Task requirements
Only those lines in the data below from the line containing "health code violations?" through the line containing "specifically bad ones.", both included, should be restated word for word.

Extracted data entries

○ ○ ○ ○ ○

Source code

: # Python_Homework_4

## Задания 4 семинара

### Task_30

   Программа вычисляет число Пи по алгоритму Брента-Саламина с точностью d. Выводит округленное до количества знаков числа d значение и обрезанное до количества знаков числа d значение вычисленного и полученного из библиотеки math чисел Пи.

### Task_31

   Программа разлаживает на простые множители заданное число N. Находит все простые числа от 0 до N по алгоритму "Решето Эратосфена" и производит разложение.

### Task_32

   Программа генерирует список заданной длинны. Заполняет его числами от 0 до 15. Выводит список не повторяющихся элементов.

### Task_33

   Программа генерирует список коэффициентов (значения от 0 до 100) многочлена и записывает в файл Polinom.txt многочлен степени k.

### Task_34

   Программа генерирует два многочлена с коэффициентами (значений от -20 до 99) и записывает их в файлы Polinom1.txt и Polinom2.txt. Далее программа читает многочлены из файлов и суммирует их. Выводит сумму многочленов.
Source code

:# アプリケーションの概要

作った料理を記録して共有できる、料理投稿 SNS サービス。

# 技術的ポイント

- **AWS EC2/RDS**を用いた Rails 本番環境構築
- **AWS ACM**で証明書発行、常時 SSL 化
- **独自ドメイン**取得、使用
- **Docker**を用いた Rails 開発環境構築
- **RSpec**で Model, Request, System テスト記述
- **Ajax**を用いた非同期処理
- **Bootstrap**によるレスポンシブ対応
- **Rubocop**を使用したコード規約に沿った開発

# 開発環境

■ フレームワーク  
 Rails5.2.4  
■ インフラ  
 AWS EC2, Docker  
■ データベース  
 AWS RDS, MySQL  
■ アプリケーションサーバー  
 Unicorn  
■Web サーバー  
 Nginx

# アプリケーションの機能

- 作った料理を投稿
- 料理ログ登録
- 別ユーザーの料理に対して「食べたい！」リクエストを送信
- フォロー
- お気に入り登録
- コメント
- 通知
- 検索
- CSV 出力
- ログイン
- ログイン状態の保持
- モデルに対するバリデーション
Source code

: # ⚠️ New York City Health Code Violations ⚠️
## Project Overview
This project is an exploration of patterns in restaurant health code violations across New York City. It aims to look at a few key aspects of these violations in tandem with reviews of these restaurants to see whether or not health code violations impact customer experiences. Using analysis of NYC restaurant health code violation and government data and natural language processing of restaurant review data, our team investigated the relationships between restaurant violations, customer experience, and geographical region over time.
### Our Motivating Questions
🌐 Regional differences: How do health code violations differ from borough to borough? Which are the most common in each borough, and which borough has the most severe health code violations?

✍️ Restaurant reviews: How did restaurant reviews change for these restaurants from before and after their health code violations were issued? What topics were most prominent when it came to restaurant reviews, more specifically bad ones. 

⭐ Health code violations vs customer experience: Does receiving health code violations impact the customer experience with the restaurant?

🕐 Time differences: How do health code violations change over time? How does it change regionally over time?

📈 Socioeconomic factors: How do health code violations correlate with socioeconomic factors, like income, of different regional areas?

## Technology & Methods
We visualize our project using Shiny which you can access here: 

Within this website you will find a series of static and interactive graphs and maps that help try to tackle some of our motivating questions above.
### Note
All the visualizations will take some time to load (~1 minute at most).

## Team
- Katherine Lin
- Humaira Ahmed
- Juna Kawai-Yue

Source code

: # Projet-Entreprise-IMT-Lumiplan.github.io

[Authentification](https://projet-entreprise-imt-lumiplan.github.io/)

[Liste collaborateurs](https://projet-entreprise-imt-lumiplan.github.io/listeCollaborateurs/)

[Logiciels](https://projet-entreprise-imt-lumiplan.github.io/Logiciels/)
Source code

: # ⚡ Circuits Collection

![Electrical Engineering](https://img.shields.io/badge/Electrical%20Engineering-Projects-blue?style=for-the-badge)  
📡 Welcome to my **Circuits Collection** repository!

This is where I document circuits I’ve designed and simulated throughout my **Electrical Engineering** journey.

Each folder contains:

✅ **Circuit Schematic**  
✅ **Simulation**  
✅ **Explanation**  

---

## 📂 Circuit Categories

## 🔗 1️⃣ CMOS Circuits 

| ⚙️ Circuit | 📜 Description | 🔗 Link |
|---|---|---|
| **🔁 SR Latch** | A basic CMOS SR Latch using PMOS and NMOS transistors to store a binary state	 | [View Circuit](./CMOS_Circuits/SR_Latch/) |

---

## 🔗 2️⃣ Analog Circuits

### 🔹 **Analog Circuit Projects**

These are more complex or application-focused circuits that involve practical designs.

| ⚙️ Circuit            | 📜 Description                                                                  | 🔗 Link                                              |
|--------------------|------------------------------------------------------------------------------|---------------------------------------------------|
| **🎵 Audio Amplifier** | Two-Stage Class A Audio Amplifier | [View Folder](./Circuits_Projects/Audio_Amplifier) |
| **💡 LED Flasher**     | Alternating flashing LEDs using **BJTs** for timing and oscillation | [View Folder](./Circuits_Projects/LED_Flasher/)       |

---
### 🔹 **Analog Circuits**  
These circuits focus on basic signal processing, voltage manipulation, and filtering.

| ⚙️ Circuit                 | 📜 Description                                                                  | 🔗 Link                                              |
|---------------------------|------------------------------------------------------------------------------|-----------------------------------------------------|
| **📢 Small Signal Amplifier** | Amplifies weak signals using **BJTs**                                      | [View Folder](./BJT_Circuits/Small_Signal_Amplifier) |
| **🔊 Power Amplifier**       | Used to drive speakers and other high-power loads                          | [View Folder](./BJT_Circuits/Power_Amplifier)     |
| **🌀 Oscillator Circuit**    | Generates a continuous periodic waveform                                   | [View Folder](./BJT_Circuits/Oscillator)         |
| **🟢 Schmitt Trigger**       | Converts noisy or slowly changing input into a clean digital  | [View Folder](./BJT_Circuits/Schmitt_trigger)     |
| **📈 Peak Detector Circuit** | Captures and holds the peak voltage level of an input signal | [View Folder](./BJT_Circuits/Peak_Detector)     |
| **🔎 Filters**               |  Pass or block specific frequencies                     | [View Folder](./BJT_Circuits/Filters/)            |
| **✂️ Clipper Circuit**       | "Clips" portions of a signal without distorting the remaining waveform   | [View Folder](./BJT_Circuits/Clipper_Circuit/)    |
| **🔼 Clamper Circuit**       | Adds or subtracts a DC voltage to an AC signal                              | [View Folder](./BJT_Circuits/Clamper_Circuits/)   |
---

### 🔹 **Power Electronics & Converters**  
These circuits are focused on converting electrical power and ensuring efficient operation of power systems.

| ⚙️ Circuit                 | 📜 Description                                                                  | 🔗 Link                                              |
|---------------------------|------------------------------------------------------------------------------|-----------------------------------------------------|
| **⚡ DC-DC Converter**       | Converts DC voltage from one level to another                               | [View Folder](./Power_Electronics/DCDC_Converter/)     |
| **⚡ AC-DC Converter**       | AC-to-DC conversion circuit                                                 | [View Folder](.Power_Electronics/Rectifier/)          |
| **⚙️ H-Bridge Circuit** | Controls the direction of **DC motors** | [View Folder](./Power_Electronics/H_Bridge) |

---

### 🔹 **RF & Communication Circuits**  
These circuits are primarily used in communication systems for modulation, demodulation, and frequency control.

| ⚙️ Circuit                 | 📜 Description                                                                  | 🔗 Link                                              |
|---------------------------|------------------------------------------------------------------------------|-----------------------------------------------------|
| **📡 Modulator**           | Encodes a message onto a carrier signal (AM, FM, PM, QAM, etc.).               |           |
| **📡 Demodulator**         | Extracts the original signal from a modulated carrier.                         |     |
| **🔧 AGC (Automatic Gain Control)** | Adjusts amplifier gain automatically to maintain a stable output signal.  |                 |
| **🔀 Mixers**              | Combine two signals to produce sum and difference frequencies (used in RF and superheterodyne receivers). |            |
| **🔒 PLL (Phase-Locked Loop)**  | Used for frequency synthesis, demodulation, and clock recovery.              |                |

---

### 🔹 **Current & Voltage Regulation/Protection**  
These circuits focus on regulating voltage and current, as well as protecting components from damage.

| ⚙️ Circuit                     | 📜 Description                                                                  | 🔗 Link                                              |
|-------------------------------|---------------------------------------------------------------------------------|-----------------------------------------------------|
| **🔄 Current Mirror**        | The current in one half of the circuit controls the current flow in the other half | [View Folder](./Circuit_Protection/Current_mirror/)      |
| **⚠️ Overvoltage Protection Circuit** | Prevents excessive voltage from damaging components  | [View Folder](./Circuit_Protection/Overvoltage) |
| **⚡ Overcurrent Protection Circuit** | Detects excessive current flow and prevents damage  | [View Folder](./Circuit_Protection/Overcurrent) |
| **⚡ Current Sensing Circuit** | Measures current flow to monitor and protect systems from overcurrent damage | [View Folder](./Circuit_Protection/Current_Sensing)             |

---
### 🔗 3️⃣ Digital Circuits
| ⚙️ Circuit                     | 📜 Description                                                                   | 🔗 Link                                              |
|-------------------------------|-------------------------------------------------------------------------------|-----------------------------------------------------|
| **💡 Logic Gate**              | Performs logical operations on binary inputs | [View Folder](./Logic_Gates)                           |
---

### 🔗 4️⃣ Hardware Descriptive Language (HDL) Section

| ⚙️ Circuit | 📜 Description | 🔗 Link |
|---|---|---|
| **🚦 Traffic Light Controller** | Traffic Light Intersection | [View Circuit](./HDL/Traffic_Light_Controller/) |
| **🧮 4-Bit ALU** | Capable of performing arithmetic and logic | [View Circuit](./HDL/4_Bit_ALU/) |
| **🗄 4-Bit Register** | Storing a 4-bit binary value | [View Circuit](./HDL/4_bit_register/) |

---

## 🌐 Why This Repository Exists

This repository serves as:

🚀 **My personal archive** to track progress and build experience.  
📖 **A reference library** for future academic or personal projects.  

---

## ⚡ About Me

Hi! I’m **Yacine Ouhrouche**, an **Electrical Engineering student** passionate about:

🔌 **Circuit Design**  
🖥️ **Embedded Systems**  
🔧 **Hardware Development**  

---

○ ○ ○ ○ ○

Solution below
🌐 Regional differences: How do health code violations differ from borough to borough? Which are the most common in each borough, and which borough has the most severe health code violations?

✍️ Restaurant reviews: How did restaurant reviews change for these restaurants from before and after their health code violations were issued? What topics were most prominent when it came to restaurant reviews, more specifically bad ones. 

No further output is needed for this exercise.